Action item » Using the data below, copy each line that includes the word "small".

(Plain-text document sources)
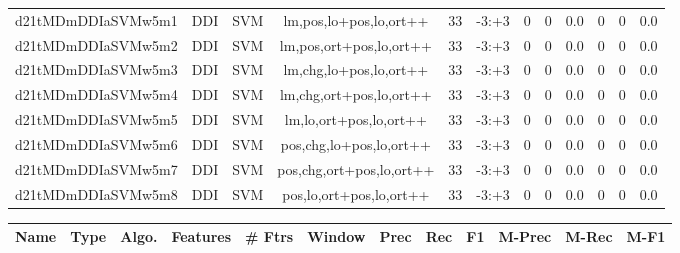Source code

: \documentclass[a4paper]{article}
\begin{document}
\begin{landscape}
\begin{center}
\begin{tabular}{ |c|c|c|c|c|c|c|c|c|c|c|c|}
 
 	
 	\small{ d21tMDmDDIaSVMw5m1 } & \small{ DDI} & \small{  SVM }  & lm,pos,lo+pos,lo,ort++  &  33 &  \small{  -3:+3 }  &  0 & 0 & 0.0  &  0 & 0 & 0.0 \\
 	

 
 	
 	\small{ d21tMDmDDIaSVMw5m2 } & \small{ DDI} & \small{  SVM }  & lm,pos,ort+pos,lo,ort++  &  33 &  \small{  -3:+3 }  &  0 & 0 & 0.0  &  0 & 0 & 0.0 \\
 	

 
 	
 	\small{ d21tMDmDDIaSVMw5m3 } & \small{ DDI} & \small{  SVM }  & lm,chg,lo+pos,lo,ort++  &  33 &  \small{  -3:+3 }  &  0 & 0 & 0.0  &  0 & 0 & 0.0 \\
 	

 
 	
 	\small{ d21tMDmDDIaSVMw5m4 } & \small{ DDI} & \small{  SVM }  & lm,chg,ort+pos,lo,ort++  &  33 &  \small{  -3:+3 }  &  0 & 0 & 0.0  &  0 & 0 & 0.0 \\
 	

 
 	
 	\small{ d21tMDmDDIaSVMw5m5 } & \small{ DDI} & \small{  SVM }  & lm,lo,ort+pos,lo,ort++  &  33 &  \small{  -3:+3 }  &  0 & 0 & 0.0  &  0 & 0 & 0.0 \\
 	

 
 	
 	\small{ d21tMDmDDIaSVMw5m6 } & \small{ DDI} & \small{  SVM }  & pos,chg,lo+pos,lo,ort++  &  33 &  \small{  -3:+3 }  &  0 & 0 & 0.0  &  0 & 0 & 0.0 \\
 	

 
 	
 	\small{ d21tMDmDDIaSVMw5m7 } & \small{ DDI} & \small{  SVM }  & pos,chg,ort+pos,lo,ort++  &  33 &  \small{  -3:+3 }  &  0 & 0 & 0.0  &  0 & 0 & 0.0 \\
 	

 
 	
 	\small{ d21tMDmDDIaSVMw5m8 } & \small{ DDI} & \small{  SVM }  & pos,lo,ort+pos,lo,ort++  &  33 &  \small{  -3:+3 }  &  0 & 0 & 0.0  &  0 & 0 & 0.0 \\
 	
 \hline
\end{tabular}
\end{center}




\begin{center}
\begin{tabular}{ |c|c|c|c|c|c|c|c|c|c|c|c|} 
 \hline
 	Name & Type & Algo. & Features & \# Ftrs & Window & Prec & Rec & F1 & M-Prec & M-Rec & M-F1\\
 \hline


\end{tabular}
\end{center}
\end{landscape}
\end{document}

Solution »
 	\small{ d21tMDmDDIaSVMw5m1 } & \small{ DDI} & \small{  SVM }  & lm,pos,lo+pos,lo,ort++  &  33 &  \small{  -3:+3 }  &  0 & 0 & 0.0  &  0 & 0 & 0.0 \\
 	\small{ d21tMDmDDIaSVMw5m2 } & \small{ DDI} & \small{  SVM }  & lm,pos,ort+pos,lo,ort++  &  33 &  \small{  -3:+3 }  &  0 & 0 & 0.0  &  0 & 0 & 0.0 \\
 	\small{ d21tMDmDDIaSVMw5m3 } & \small{ DDI} & \small{  SVM }  & lm,chg,lo+pos,lo,ort++  &  33 &  \small{  -3:+3 }  &  0 & 0 & 0.0  &  0 & 0 & 0.0 \\
 	\small{ d21tMDmDDIaSVMw5m4 } & \small{ DDI} & \small{  SVM }  & lm,chg,ort+pos,lo,ort++  &  33 &  \small{  -3:+3 }  &  0 & 0 & 0.0  &  0 & 0 & 0.0 \\
 	\small{ d21tMDmDDIaSVMw5m5 } & \small{ DDI} & \small{  SVM }  & lm,lo,ort+pos,lo,ort++  &  33 &  \small{  -3:+3 }  &  0 & 0 & 0.0  &  0 & 0 & 0.0 \\
 	\small{ d21tMDmDDIaSVMw5m6 } & \small{ DDI} & \small{  SVM }  & pos,chg,lo+pos,lo,ort++  &  33 &  \small{  -3:+3 }  &  0 & 0 & 0.0  &  0 & 0 & 0.0 \\
 	\small{ d21tMDmDDIaSVMw5m7 } & \small{ DDI} & \small{  SVM }  & pos,chg,ort+pos,lo,ort++  &  33 &  \small{  -3:+3 }  &  0 & 0 & 0.0  &  0 & 0 & 0.0 \\
 	\small{ d21tMDmDDIaSVMw5m8 } & \small{ DDI} & \small{  SVM }  & pos,lo,ort+pos,lo,ort++  &  33 &  \small{  -3:+3 }  &  0 & 0 & 0.0  &  0 & 0 & 0.0 \\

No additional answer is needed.